I had a talk with Brian Tichy about this recently. He has spent so many years playing for other artists, like Whitesnake, Ozzy, and Billy Idol. Now he has a band of his own, and he stopped playing with other bands in order to pursue his band. I am on the complete opposite side of that—I spent years with one band, and I now feel like a free bird. I want to sow my musical oats and play with as many people as I can and try as many different musical things as possible.
In a perfect world you could do both. But there’s no rule book. There are no laws in rock ’n’ roll; it’s different for everybody. All I know is that I wouldn’t change a thing in terms of my career.
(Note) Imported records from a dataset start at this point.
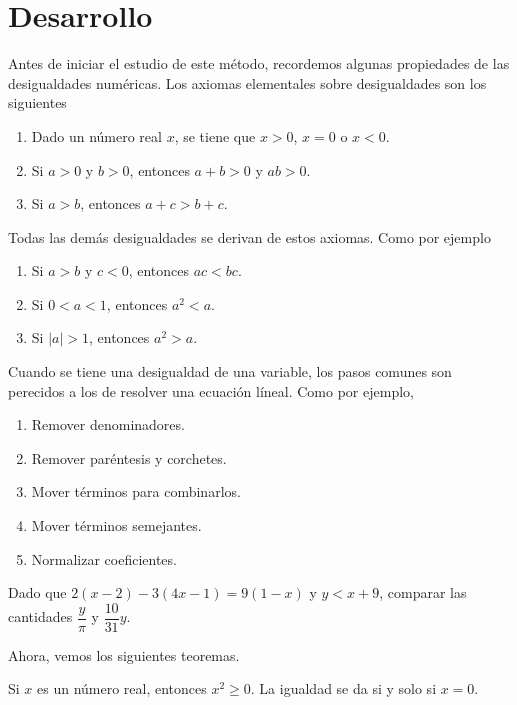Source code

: \section{Desarrollo}

Antes de iniciar el estudio de este método, recordemos algunas propiedades de las desigualdades numéricas.
Los axiomas elementales sobre desigualdades son los siguientes

\begin{enumerate}
    \item Dado un número real $x$, se tiene que $x > 0$, $x = 0$ o $x < 0$.
    \item Si $a > 0$ y $b > 0$, entonces $a + b > 0$ y $ab > 0$.
    \item Si $a > b$, entonces $a + c > b + c$.
\end{enumerate}
Todas las demás desigualdades se derivan de estos axiomas.
Como por ejemplo
\begin{enumerate}
    \item Si $a > b$ y $c < 0$, entonces $ac < bc$.
    \item Si $0 < a < 1$, entonces $a^2 < a$.
    \item Si $|a| > 1$, entonces $a^2 > a$.
\end{enumerate}

Cuando se tiene una desigualdad de una variable, los pasos comunes son perecidos a los de resolver una ecuación líneal.
Como por ejemplo,
\begin{multicols}{2}
    \begin{enumerate}
        \item Remover denominadores.
        \item Remover paréntesis y corchetes.
        \item Mover términos para combinarlos.
        \item Mover términos semejantes.
        \item Normalizar coeficientes.
    \end{enumerate}
\end{multicols}

\begin{example}
    Dado que $2(x - 2) - 3(4x - 1) = 9(1 - x)$ y $y < x + 9$, comparar las cantidades $\dfrac{y}{\pi}$ y $\dfrac{10}{31}y$.
\end{example}


Ahora, vemos los siguientes teoremas.

\begin{box.theorem}{}{}
    Si $x$ es un número real, entonces $x^2 \geq 0$.
    La igualdad se da si y solo si $x = 0$.
\end{box.theorem}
It’s been a dream career, and I like the fact that I was with one band for twenty-five years. Look at bands like Rush, Iron Maiden, or Metallica—Neil Peart, Nicko McBrain, and Lars Ulrich have basically just played in those bands, and there’s definitely something to be said for that.
MD: What do you think are the key things that helped you achieve your level of success, and what motivates you now?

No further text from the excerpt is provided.